Friday, October 30, 2015

Crostini with Blue Cheese Butter and Roasted Balsamic Grapes



Can we talk appetizers?

I'm a huge fan of them.  It's always a party when dad gets home for the day, so why not pair his homecoming with a fabulous snack to kick off dinner?  Toasted bread with fine toppings is usually a hit with most folks.  But this crostini is a home-run.  Wowsa.


Crostini with Blue Cheese Butter and Roasted Balsamic Grapes

Favorite baguette sliced to 1 1/2" rounds, lightly toasted
1/4 unsalted butter, softened
sea salt
1/8- 1/4 cup blue cheese (I love English Stilton! and I like the 1:1 ratio!)

1-2 cups grapes, halved
1 tbsp olive oil
1 tbsp balsamic vinegar
1 tbsp brown sugar
approx 1 tsp fresh thyme
salt and pepper


First mash your butter, sea salt and cheese together.  I will leave the cheese out for a bit to become easier to mold with the butter.  When in doubt, make more.  You can always freeze the leftovers to put on top of steak or chicken.  Oh heaven.

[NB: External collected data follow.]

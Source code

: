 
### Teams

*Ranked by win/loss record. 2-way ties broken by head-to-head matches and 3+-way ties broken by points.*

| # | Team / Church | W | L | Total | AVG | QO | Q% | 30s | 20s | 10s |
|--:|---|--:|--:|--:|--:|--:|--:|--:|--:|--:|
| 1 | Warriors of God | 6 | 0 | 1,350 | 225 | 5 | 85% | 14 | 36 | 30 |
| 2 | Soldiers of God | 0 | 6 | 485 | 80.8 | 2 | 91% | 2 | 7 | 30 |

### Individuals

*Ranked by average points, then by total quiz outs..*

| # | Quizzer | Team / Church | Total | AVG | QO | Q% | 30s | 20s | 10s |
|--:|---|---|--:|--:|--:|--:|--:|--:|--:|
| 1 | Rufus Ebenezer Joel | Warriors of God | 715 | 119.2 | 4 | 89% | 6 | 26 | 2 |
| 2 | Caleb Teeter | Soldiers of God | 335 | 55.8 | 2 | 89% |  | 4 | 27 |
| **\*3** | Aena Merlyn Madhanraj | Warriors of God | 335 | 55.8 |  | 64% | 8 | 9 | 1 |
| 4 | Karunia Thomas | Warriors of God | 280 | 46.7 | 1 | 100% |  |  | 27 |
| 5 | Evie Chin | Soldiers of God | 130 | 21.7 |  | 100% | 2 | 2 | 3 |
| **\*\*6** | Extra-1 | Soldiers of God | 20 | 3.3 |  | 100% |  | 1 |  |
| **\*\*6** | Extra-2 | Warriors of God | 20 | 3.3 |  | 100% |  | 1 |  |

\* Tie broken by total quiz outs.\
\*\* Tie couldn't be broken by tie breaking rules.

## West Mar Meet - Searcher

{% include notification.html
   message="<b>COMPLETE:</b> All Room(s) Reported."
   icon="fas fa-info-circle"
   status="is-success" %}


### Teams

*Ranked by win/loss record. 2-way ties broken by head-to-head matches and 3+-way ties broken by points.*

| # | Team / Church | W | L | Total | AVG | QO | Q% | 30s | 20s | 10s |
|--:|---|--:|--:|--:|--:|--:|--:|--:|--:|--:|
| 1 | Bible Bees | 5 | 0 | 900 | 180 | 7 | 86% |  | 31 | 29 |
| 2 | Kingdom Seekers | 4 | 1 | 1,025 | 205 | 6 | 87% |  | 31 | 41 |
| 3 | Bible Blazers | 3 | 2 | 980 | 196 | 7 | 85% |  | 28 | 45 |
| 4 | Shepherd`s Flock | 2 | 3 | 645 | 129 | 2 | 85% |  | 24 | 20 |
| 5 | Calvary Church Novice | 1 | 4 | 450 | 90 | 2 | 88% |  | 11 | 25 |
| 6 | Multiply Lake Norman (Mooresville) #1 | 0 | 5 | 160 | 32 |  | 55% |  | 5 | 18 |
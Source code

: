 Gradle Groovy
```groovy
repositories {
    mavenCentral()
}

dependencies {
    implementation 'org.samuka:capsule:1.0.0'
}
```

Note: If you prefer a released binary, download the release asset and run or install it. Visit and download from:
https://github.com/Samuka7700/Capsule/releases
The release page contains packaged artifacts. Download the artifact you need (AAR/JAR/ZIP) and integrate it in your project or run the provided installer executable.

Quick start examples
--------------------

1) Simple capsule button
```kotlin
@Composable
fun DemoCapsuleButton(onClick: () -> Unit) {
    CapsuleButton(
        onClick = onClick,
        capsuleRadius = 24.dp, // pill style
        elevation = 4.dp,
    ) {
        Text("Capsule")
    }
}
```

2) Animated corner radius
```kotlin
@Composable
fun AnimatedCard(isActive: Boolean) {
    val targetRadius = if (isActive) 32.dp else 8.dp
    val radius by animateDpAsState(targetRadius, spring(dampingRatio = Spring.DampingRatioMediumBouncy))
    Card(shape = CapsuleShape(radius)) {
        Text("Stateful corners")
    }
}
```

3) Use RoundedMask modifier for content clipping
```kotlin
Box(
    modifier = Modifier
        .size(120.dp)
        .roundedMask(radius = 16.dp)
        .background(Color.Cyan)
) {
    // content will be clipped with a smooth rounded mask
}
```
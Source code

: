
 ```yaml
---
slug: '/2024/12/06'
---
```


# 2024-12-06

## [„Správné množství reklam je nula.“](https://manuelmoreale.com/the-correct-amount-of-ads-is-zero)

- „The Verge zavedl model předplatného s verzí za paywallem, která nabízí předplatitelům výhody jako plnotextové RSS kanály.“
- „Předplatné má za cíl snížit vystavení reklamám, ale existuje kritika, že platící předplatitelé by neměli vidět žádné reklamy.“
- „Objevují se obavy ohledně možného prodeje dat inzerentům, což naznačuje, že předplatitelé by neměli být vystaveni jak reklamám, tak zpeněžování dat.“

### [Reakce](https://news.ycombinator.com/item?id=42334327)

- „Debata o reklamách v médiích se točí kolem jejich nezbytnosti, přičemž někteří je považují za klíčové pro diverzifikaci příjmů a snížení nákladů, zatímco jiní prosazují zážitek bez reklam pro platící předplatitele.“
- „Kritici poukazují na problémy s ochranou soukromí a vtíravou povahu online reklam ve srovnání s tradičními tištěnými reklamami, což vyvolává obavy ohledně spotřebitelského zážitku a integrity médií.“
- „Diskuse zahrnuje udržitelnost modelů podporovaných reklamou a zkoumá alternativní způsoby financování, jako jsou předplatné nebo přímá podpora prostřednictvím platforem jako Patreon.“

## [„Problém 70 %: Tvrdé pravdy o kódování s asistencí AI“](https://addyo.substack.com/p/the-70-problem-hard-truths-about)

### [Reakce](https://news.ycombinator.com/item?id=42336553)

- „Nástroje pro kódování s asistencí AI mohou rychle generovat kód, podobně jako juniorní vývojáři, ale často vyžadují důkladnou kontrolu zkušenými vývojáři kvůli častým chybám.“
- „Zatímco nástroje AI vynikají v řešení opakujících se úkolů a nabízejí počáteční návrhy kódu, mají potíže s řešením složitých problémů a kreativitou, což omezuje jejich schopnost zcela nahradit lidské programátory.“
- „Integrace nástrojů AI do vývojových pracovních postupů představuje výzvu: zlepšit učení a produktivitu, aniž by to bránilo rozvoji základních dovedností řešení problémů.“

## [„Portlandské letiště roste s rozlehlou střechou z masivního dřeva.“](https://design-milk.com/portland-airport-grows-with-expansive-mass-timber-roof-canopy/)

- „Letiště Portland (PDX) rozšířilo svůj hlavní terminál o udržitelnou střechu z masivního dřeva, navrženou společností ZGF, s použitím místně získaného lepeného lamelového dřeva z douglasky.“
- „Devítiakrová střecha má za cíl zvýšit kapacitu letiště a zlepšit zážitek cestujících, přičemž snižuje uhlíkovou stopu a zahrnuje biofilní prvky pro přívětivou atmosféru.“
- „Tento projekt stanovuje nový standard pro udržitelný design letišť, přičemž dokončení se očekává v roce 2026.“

Put your roasted grape ingredients all together on the sheet pan.  Mix with hands to coat the grapes.  I ended up quartering this round because the grapes were massive.

Roast at 425 for 20 min.

When they come out, scrape off sheet pan to unstick them and mash them up a little bit with either a fork or a potato masher.

Toast bread.  Butter immediately.  Top with roasted grapes.  Let your taste buds sing hallelujah.